UPTON, NY -- Some of the most polluted soil and waste ash in the world may have met its match with a new process based on natural ingredients and developed at the U.S. Department of Energy's Brookhaven National Laboratory.
The patented process, which uses simple citric acid, naturally occurring soil bacteria and sunlight, is described in the current edition of Environmental Science & Technology by two scientists from BNL's Department of Applied Science. It extracts metal contaminants from soil and wastes and then converts them to a concentrated and stable form.
The researchers report that their process removed nearly all the toxic metals and uranium from soil taken from polluted sites in Ohio and Tennessee. It also successfully cleaned incinerator ash from a municipal solid waste plant. In addition, it may be useful for other wastes and sludges.
"The resulting cleaned soil is much less hazardous and costly to dispose of, and can even be re-used," said A. J. Francis, one of the co-authors and co-inventors of the process. "Since the process separates the metals from the radioactive elements, the problem of mixed toxic-radioactive waste disposal is solved, the amount of waste is diminished greatly, and it's possible to reclaim the metals for a beneficial use."
Among the metals that can be separated from soil and ash using the process are cadmium, lead, zinc and copper. It can also remove radioactive elements, or radionuclides, such as uranium, thorium, plutonium, cobalt, cesium and strontium.
The process starts with a "washing" of the soil with liquid citric acid, the same acid found in oranges and lemons. The acid binds to the metals and radionuclides, carrying them with it when it washes through the soil. This forms compounds called metal citrates and, in the case of uranium uranyl citrate.
The citric acid is much less destructive on the soil than other methods, and does not linger in the soil after treatment like other chemical agents do.
After the citric acid washes through the soil, it is recovered, and naturally occurring soil bacteria are added to the liquid. The bacteria degrade several metal citrate complexes, but not the uranyl citrate complex. The metals can be easily removed from the liquid, allowing them to be recycled.
Meanwhile, the uranium-citric acid mixture goes through one more step: exposure to sunlight. The light breaks down the bond between the acid and uranium, allowing it to be separated in a concentrated form. Unlike other processes, there is no secondary waste stream -- the citric acid can even be re-used.
In their paper, Francis and his colleague Cleveland Dodge report that the process removed 99 percent of the uranium from soil and sludge taken from real-world polluted sites.

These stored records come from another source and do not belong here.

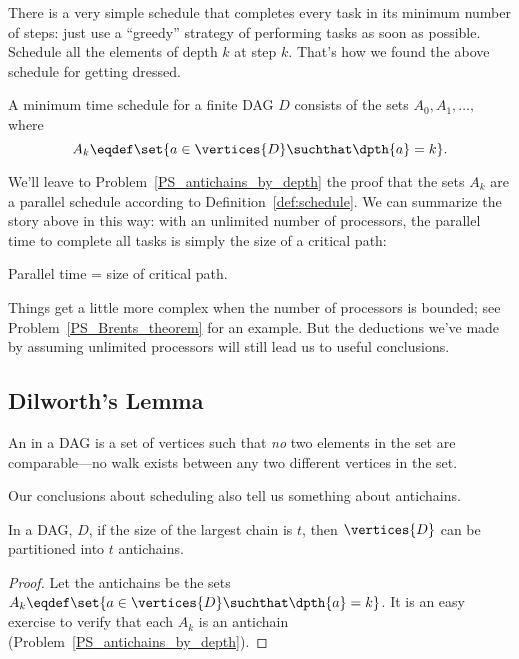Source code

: There is a very simple schedule that completes every task in its
minimum number of steps: just use a ``greedy'' strategy of performing
tasks as soon as possible.  Schedule all the elements of depth
$k$ at step $k$.  That's how we found the above schedule for getting dressed.

\begin{theorem}\label{thm:parallel-time}
A minimum time schedule for a finite DAG $D$ consists of the sets
$A_0, A_1,\dots,$ where
\[
A_k \eqdef \set{a \in \vertices{D} \suchthat \dpth{a} =k}.
\]
\end{theorem}

We'll leave to Problem~\ref{PS_antichains_by_depth} the proof that the
sets $A_k$ are a parallel schedule according to
Definition~\ref{def:schedule}.  We can summarize the story above in
this way: with an unlimited number of processors, the parallel time to
complete all tasks is simply the size of a critical path:

\begin{corollary}\label{cor:critical-path-time}
Parallel time = size of critical path.
\end{corollary}

Things get a little more complex when the number of processors is
bounded; see Problem~\ref{PS_Brents_theorem} for an example.  But the
deductions we've made by assuming unlimited processors will still lead
us to useful conclusions.

\subsection{Dilworth's Lemma}\label{dilworth_subsec}

\begin{definition}
An  in a DAG is a set of vertices such that \emph{no}
two elements in the set are comparable---no walk exists between any
two different vertices in the set.
\end{definition}

Our conclusions about scheduling also tell us something about antichains.

\begin{corollary}\label{cor:parallel}
In a DAG, $D$, if the size of the largest chain is $t$, then
$\vertices{D}$ can be partitioned into $t$ antichains.
\end{corollary}

\begin{proof}
Let the antichains be the sets $A_k \eqdef \set{a \in \vertices{D}
  \suchthat \dpth{a} =k}$.  It is an easy exercise to verify that each
$A_k$ is an antichain (Problem~\ref{PS_antichains_by_depth}).
\end{proof}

And, in a related study, this process has been shown to remove more than 95 percent of lead and other toxic metals from municipal solid waste incinerator ash; lead from soils contaminated with lead paint; arsenic from wood ash residues; and cadmium, copper, lead and zinc from electric arc furnace dust.
The U.S. Department of Energy's Brookhaven National Laboratory creates and operates major facilities available to university, industrial and government personnel for basic and applied research in the physical, biomedical and environmental sciences, and in selected energy technologies. The Laboratory is operated by Brookhaven Science Associates, a not-for-profit research management company, under contract with the U.S. Department of Energy.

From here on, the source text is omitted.